How I survived the Stroke with a stroke of luck

Sandy Kulkarni
Thrive Global
Published in
4 min readJul 24, 2018
Positive Thinking

My summer had a crazy start this year! Something that I would have never even imagined in my worst nightmares.

It was the last day of school and just like many other teachers I was eagerly looking forward to a relaxing break. My students helped me in wrapping up my classroom to make it summer ready. They bid me farewell and gave me loving notes. I was all set for summer, or at least I thought so…!

However, there was something totally different in my destiny.

That evening I ended up in ER. And as per doctors I was in quite serious condition. This was my first ever visit to ER as a patient. I wonder, how sometimes we take everything in life for granted. But it was my time to realize how fragile life could be.

According to the doctors, I was having all the symptoms of a stroke. They even suspected that I may have had a mini-stroke which may have caused some damage.

“Is it a joke? Me and having a stroke…?? Seriously, how could that be even possible?” I just could not believe what was happening to me.

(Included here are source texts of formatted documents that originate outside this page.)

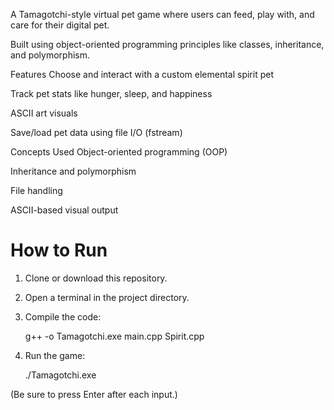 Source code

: A Tamagotchi-style virtual pet game where users can feed, play with, and care for their digital pet. 

Built using object-oriented programming principles like classes, inheritance, and polymorphism.

Features
Choose and interact with a custom elemental spirit pet

Track pet stats like hunger, sleep, and happiness

ASCII art visuals

Save/load pet data using file I/O (fstream)


Concepts Used
Object-oriented programming (OOP)

Inheritance and polymorphism

File handling

ASCII-based visual output

# How to Run

1. Clone or download this repository.
2. Open a terminal in the project directory.
3. Compile the code:

   g++ -o Tamagotchi.exe main.cpp Spirit.cpp

4. Run the game:

   ./Tamagotchi.exe

(Be sure to press Enter after each input.)
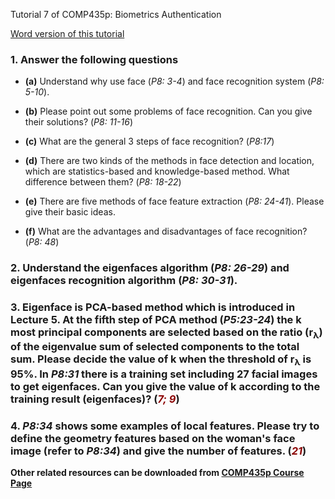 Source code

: Tutorial 7 of COMP435p: Biometrics Authentication

[Word version of this tutorial](http://www2.comp.polyu.edu.hk/~csdzhang/comp435p/Tutorial%207.doc)

### 1. Answer the following questions ###

  + **(a)** Understand why use face (*P8: 3-4*) and face recognition system (*P8: 5-10*).

  + **(b)** Please point out some problems of face recognition. Can you give their solutions?  (*P8: 11-16*)

  + **(c)** What are the general 3 steps of face recognition?  (*P8:17*)

  + **(d)** There are two kinds of the methods in face detection and location, which  are statistics-based and knowledge-based method. What difference between them? (*P8: 18-22*)

  + **(e)** There are five methods of face feature extraction (*P8: 24-41*). Please give their basic ideas.

  + **(f)** What are the advantages and disadvantages of face recognition? (*P8: 48*)



### 2. 	Understand the eigenfaces algorithm (*P8: 26-29*) and eigenfaces recognition algorithm (*P8: 30-31*). ###


### 3. 	Eigenface is PCA-based method which is introduced in Lecture 5. At the fifth step of PCA method (*P5:23-24*) the k most principal components are selected based on the ratio (r<sub>λ</sub>) of the eigenvalue sum of selected components to the total sum. Please decide the value of k when the threshold of r<sub>λ</sub> is 95%.  In *P8:31* there is a training set including 27 facial images to get eigenfaces. Can you give the value of k according to the training result (eigenfaces)?  (<font color=darkred>*7; 9*</font>) ###


### 4. 	*P8:34* shows some examples of local features. Please try to define the geometry features based on the woman's face image (refer to *P8:34*) and give the number of features.  (<font color=darkred>*21*</font>) ###

**Other related resources can be downloaded from [COMP435p Course Page](http://www2.comp.polyu.edu.hk/~csdzhang/comp435p/index.html)**



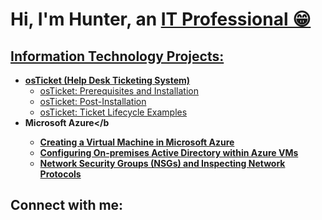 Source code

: <h1>Hi, I'm Hunter, an <a href="https://www.linkedin.com/in/hunter-southerland-96493b260/"> IT Professional 😁</h1>

<h2>Information Technology Projects:</h2>

- <b>osTicket (Help Desk Ticketing System)</b>
  - [osTicket: Prerequisites and Installation](https://github.com/hsoutherland/osticket-prereqs)
  - [osTicket: Post-Installation](https://github.com/hsoutherland/post-install-config)
  - [osTicket: Ticket Lifecycle Examples](https://github.com/hsoutherland/ticket-lifecycle)
- <b>Microsoft Azure</b
  - [Creating a Virtual Machine in Microsoft Azure](https://github.com/hsoutherland/azure-vm)
  - [Configuring On-premises Active Directory within Azure VMs](https://github.com/hsoutherland/configure-ad)
  - [Network Security Groups (NSGs) and Inspecting Network Protocols](https://github.com/hsoutherland/azure-network-protocols)
 
<h2>Connect with me:</h2>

Yes, I had some light migraine in the morning. Not sure how, but soon that led to dizziness, then nausea later and followed by skyrocketing blood pressure. When I came home from school, I could barely walk and felt as if the entire room was spinning around me. Hoping I may feel better, I wasted some more time at home. Truthfully, another important factor of delaying was — how much money I may need to spend with urgent care and ER with my “not-so-good” teacher health insurance? I know it was so silly and foolish of me judging the price of my life, but it was the truth.

However, soon I realized this could be life threatening. So, I went to Urgent Care. They looked at my symptoms and decided that they could not handle this. They rushed me to ER. So, there I was lying on the ER room bed, not so sure about my future. What if this seriously leads to a severe stroke? What if any damage has already occurred? How much time I had on hand? What all things I must take care of? What if and how to — such a big list to tackle! Who all are my loved ones, whom I must contact personally before it is too late?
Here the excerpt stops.